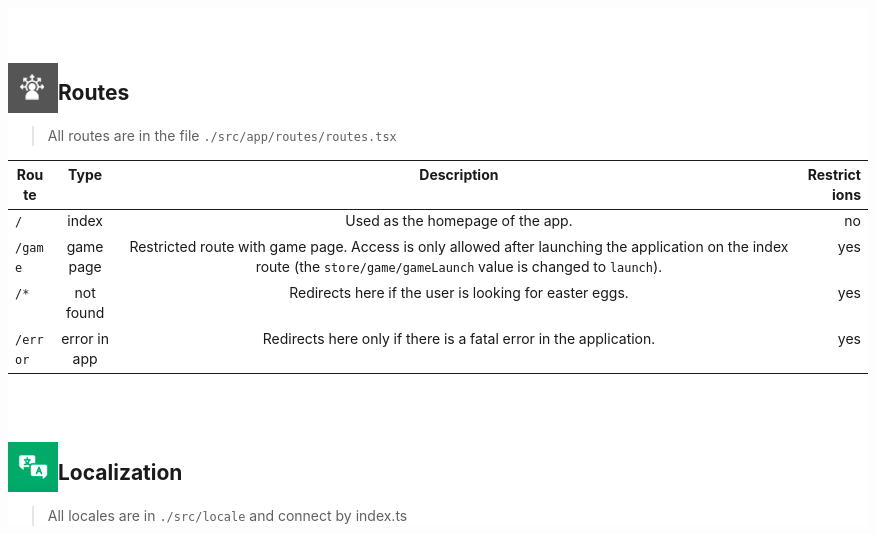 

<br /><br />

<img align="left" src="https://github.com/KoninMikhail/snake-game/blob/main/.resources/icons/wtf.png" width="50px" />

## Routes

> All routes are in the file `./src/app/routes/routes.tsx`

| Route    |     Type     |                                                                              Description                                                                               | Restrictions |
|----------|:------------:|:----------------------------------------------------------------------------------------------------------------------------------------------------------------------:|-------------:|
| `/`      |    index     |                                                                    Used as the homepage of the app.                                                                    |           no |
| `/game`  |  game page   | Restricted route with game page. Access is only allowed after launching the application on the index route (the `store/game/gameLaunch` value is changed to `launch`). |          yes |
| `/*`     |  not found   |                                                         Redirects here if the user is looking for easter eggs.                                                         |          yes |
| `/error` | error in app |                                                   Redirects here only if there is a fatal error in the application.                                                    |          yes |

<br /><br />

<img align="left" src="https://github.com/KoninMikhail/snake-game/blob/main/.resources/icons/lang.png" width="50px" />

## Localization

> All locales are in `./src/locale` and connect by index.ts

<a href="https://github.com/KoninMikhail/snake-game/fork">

:::::

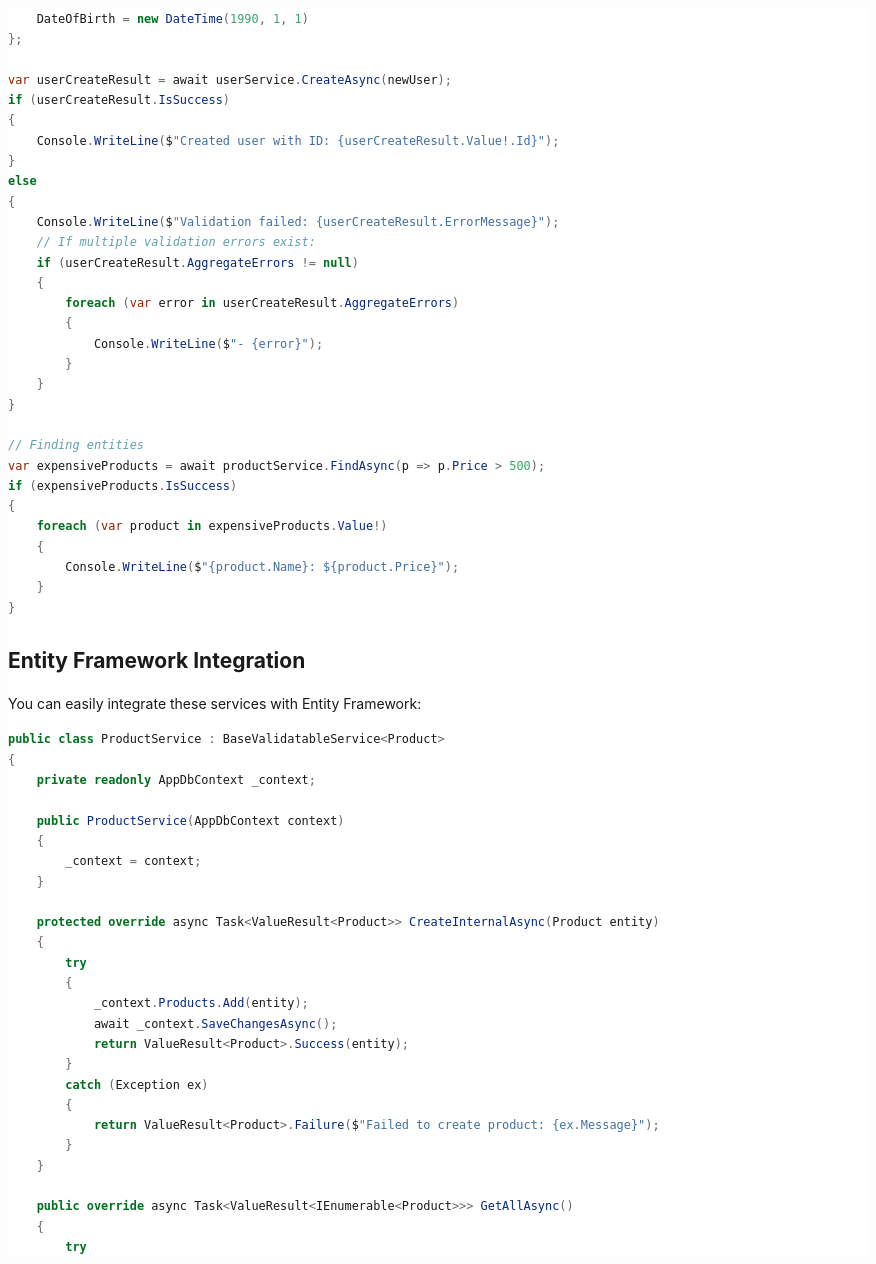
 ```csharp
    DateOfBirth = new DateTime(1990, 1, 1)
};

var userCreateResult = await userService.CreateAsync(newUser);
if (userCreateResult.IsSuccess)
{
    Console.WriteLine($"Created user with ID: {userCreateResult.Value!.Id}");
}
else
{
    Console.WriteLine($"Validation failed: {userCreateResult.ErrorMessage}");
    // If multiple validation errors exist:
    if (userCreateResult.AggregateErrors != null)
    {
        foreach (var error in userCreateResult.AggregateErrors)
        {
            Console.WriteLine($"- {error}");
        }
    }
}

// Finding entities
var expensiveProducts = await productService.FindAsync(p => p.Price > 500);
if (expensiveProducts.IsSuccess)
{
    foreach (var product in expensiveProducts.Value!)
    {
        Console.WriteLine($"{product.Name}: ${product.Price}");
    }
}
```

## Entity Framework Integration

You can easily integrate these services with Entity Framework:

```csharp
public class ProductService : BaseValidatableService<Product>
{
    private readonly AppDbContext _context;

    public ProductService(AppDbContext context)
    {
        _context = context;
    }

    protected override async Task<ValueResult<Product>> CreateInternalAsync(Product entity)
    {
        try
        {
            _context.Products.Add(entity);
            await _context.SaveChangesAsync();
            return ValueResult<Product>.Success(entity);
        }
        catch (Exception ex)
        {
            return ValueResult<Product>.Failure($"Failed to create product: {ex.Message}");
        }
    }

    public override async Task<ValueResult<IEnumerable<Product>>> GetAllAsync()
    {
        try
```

:::::

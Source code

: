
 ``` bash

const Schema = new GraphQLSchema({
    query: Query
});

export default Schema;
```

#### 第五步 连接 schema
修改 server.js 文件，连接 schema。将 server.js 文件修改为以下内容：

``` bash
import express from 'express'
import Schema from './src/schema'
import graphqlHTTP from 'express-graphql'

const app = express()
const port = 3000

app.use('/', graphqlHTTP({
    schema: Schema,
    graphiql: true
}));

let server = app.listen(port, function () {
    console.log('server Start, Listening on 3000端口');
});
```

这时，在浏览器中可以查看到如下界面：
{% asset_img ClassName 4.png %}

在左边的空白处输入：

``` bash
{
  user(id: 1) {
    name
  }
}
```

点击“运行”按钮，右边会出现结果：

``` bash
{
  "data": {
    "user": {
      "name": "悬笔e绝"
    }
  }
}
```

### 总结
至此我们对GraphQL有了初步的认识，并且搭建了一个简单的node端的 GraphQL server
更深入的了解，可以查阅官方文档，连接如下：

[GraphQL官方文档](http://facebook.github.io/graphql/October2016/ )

:::::

• _What is needed_
Among the lines of the listing above, which ones hold "Price"? Copy them.

• _The completed task_
var expensiveProducts = await productService.FindAsync(p => p.Price > 500);
        Console.WriteLine($"{product.Name}: ${product.Price}");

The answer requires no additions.